• [Exercise prompt] Only a number is wanted here: how many lines in the records below contain the string "모집단에서".

• [Records for the exercise]
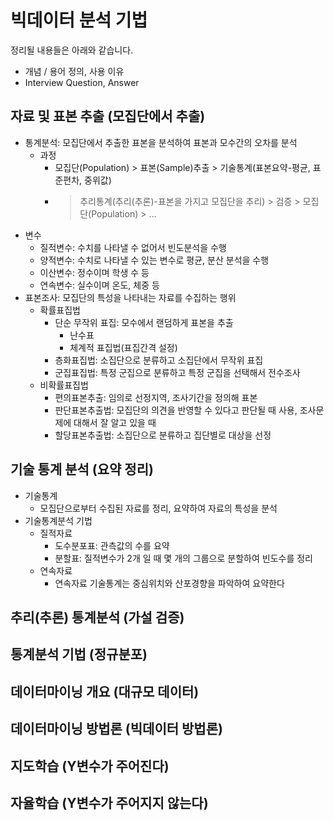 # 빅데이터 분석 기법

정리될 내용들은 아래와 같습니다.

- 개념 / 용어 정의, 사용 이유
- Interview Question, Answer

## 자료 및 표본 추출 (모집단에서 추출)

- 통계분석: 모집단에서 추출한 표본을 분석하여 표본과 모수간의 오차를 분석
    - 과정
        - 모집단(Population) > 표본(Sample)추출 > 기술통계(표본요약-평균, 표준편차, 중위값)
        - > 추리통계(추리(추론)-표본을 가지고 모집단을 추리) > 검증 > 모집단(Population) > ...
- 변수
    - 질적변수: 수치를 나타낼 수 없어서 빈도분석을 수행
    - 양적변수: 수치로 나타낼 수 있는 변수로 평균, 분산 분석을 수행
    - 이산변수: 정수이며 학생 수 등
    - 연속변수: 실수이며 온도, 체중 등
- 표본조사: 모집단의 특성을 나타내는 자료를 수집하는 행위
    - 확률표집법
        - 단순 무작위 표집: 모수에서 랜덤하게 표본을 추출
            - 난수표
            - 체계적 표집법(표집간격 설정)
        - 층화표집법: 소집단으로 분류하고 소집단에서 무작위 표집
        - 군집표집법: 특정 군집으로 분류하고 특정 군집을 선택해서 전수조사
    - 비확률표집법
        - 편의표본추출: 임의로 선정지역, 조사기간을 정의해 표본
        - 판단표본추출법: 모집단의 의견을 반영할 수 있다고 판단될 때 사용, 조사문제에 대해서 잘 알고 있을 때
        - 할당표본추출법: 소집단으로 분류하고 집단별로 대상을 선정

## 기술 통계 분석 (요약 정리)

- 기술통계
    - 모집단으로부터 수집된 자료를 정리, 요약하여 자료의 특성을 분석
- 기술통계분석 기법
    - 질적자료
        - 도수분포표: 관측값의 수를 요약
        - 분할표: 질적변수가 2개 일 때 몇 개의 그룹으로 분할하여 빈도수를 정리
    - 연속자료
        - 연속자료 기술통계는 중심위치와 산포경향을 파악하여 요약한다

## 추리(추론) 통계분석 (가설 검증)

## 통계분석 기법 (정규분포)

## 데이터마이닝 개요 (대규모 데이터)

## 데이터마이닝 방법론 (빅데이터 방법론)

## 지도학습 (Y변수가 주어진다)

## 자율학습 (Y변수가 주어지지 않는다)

• [Solution for this task] 2